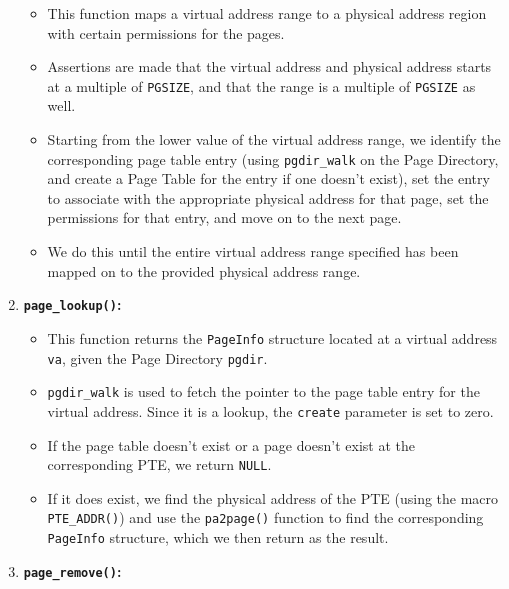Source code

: \documentclass[]{article}
\begin{document}
\begin{enumerate}
  \begin{itemize}
  \itemsep1pt\parskip0pt
  \item
    This function maps a virtual address range to a physical address
    region with certain permissions for the pages.
  \item
    Assertions are made that the virtual address and physical address
    starts at a multiple of \texttt{PGSIZE}, and that the range is a
    multiple of \texttt{PGSIZE} as well.
  \item
    Starting from the lower value of the virtual address range, we
    identify the corresponding page table entry (using
    \texttt{pgdir\_walk} on the Page Directory, and create a Page Table
    for the entry if one doesn't exist), set the entry to associate with
    the appropriate physical address for that page, set the permissions
    for that entry, and move on to the next page.
  \item
    We do this until the entire virtual address range specified has been
    mapped on to the provided physical address range.
  \end{itemize}
\item
  \textbf{\texttt{page\_lookup()}:}

  \begin{itemize}
  \itemsep1pt\parskip0pt
  \item
    This function returns the \texttt{PageInfo} structure located at a
    virtual address \texttt{va}, given the Page Directory
    \texttt{pgdir}.
  \item
    \texttt{pgdir\_walk} is used to fetch the pointer to the page table
    entry for the virtual address. Since it is a lookup, the
    \texttt{create} parameter is set to zero.
  \item
    If the page table doesn't exist or a page doesn't exist at the
    corresponding PTE, we return \texttt{NULL}.
  \item
    If it does exist, we find the physical address of the PTE (using the
    macro \texttt{PTE\_ADDR()}) and use the \texttt{pa2page()} function
    to find the corresponding \texttt{PageInfo} structure, which we then
    return as the result.
  \end{itemize}
\item
  \textbf{\texttt{page\_remove()}:}


\end{enumerate}
\end{document}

--------------------------------------------------

--- Required work ---
Exact duplication is required for the lines above, from the line that contains "Starting from the" to the line that contains "given the Page Directory", inclusive; omit all others.

--- Answer below ---
    Starting from the lower value of the virtual address range, we
    identify the corresponding page table entry (using
    \texttt{pgdir\_walk} on the Page Directory, and create a Page Table
    for the entry if one doesn't exist), set the entry to associate with
    the appropriate physical address for that page, set the permissions
    for that entry, and move on to the next page.
  \item
    We do this until the entire virtual address range specified has been
    mapped on to the provided physical address range.
  \end{itemize}
\item
  \textbf{\texttt{page\_lookup()}:}

  \begin{itemize}
  \itemsep1pt\parskip0pt
  \item
    This function returns the \texttt{PageInfo} structure located at a
    virtual address \texttt{va}, given the Page Directory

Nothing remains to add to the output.